→ **RECORDS FOR THE EXERCISE**
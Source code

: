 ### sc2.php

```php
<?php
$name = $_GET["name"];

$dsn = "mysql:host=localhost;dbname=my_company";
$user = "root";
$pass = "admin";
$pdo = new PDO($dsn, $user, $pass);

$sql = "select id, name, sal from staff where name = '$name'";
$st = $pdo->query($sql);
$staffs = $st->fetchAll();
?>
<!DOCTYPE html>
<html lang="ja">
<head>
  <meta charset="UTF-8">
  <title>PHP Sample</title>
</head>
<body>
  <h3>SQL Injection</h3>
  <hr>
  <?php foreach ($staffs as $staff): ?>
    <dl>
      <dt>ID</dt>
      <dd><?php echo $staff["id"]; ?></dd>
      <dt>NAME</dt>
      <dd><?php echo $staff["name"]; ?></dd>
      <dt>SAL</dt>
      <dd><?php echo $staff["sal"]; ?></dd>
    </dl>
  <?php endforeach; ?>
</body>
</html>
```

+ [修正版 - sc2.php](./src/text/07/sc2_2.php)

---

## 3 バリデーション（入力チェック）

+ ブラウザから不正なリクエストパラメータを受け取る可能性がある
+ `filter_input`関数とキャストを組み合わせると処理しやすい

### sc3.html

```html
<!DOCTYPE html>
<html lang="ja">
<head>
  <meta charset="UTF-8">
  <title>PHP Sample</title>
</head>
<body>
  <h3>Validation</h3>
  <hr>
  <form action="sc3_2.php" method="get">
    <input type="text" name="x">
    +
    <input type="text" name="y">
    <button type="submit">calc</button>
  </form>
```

→ **EXERCISE GOAL**
Show, from the records above, every line that includes "text".

→ **RESPONSE**
+ [修正版 - sc2.php](./src/text/07/sc2_2.php)
    <input type="text" name="x">
    <input type="text" name="y">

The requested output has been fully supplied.